Open GoogleCodeExporter opened 9 years ago

GoogleCodeExporter commented 9 years ago
Please include an e-mail address if this might need a dialogue!
==============

What steps will reproduce the problem?

1. The following will reproduce the problem:

Func<object, byte[]> serialize = obj =>
{
    using (var ms = new MemoryStream())
    {
        Serializer.Serialize(ms, obj);
        return ms.ToArray();
    }
};

var tasks = new List<Task>();
for (var i = 0; i < 50000; i++)
{
    tasks.Add(Task.Factory.StartNew(() => serialize(Guid.NewGuid().ToString())));
}
Task.WaitAll(tasks.ToArray());

2. The following does not exhibit the problem:

[ProtoContract]
public class TestClass
{
    [ProtoMember(1)]
    public string Id { get; set; }
}

Func<object, byte[]> serialize = obj =>
{
    using (var ms = new MemoryStream())
    {
        Serializer.Serialize(ms, obj);
        return ms.ToArray();
    }
};

var tasks = new List<Task>();
for (var i = 0; i < 50000; i++)
{
    tasks.Add(Task.Factory.StartNew(() => serialize(new TestClass { Id = Guid.NewGuid().ToString() } )));
}
Task.WaitAll(tasks.ToArray());

What is the expected output? What do you see instead?

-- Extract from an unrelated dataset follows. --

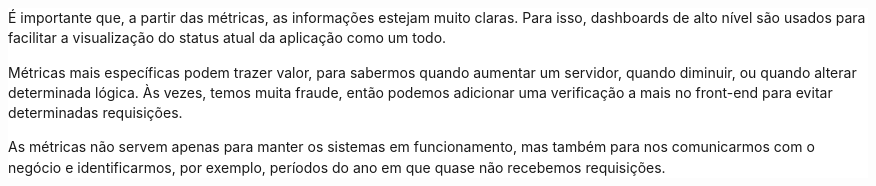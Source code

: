 É importante que, a partir das métricas, as informações estejam muito claras. Para isso, dashboards de alto nível são usados para facilitar a visualização do status atual da aplicação como um todo.

Métricas mais específicas podem trazer valor, para sabermos quando aumentar um servidor, quando diminuir, ou quando alterar determinada lógica. Às vezes, temos muita fraude, então podemos adicionar uma verificação a mais no front-end para evitar determinadas requisições.

As métricas não servem apenas para manter os sistemas em funcionamento, mas também para nos comunicarmos com o negócio e identificarmos, por exemplo, períodos do ano em que quase não recebemos requisições.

Profiling #1 above, TakeLock() is called ~50000 times. It is only called a 
handful of times in #2.

What version of the product are you using? On what operating system?

r622
Windows 7 / 2008 x64

Please provide any additional information below.

Similar to:
http://stackoverflow.com/questions/12396742/protobuf-net-concurrent-performance-
issue-in-takelock

Original issue reported on code.google.com by matt...@banek.net on 9 Apr 2013 at 3:02

GoogleCodeExporter commented 9 years ago
Interesting, thanks - although I should point out that when serializing naked 
values it hits a lot of sub-optimal routes; the best usage is to serialize an 
contract object that *has* a member of that type. I've tweaked the code 
locally; I need to regression-test etc.

Original comment by marc.gravell on 9 Apr 2013 at 12:03

GoogleCodeExporter commented 9 years ago
Thanks for the quick response (and the library itself!)

This is happening in the context of a generic base class where T might be (and 
often is) a contract object, but might also be a built-in type.